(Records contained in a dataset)
******
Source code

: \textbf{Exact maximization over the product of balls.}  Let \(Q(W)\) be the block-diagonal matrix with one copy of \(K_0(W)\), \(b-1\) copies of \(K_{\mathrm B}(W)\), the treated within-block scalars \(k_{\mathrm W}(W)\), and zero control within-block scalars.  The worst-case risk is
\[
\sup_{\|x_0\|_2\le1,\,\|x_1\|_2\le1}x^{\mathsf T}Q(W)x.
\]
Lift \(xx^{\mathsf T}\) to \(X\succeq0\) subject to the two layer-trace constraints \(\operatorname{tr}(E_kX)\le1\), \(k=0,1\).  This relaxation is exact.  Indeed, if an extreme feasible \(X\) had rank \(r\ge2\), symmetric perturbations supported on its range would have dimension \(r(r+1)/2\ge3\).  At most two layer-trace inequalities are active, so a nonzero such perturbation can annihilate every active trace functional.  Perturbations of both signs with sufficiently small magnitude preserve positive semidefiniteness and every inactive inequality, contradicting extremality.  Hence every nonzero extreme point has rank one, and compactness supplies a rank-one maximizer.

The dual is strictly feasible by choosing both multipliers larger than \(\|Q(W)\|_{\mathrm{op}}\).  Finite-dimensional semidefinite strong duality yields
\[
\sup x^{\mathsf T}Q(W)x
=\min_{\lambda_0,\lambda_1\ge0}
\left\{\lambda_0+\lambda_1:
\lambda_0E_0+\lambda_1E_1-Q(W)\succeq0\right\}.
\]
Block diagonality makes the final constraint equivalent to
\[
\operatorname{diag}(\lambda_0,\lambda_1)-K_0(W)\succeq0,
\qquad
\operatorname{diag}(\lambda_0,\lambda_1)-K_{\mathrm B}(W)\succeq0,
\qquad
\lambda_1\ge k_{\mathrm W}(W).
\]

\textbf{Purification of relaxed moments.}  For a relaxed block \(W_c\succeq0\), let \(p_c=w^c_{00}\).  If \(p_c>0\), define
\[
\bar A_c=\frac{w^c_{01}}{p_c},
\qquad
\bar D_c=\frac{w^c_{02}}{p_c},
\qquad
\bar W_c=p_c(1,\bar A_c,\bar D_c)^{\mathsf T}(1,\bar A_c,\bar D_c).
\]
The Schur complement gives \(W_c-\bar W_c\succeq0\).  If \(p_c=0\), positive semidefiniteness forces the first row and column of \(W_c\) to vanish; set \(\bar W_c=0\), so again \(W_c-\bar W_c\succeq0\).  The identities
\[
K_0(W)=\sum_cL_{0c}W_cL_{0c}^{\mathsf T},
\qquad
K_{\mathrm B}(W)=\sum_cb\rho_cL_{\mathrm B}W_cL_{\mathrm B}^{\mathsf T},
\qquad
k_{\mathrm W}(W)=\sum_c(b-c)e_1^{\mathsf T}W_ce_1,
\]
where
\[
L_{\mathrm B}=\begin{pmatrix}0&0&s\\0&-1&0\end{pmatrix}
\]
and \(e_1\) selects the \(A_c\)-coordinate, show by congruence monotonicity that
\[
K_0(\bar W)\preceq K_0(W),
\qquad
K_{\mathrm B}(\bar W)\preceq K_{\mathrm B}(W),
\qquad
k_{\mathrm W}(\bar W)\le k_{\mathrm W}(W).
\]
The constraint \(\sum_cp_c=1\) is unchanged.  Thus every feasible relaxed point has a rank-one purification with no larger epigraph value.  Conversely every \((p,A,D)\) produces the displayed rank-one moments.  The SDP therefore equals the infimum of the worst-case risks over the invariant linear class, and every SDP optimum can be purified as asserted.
******
◆ **Task requirements**
How many of the lines above contain the word "larger"? Only the number should be given.

◆ **Answer**
2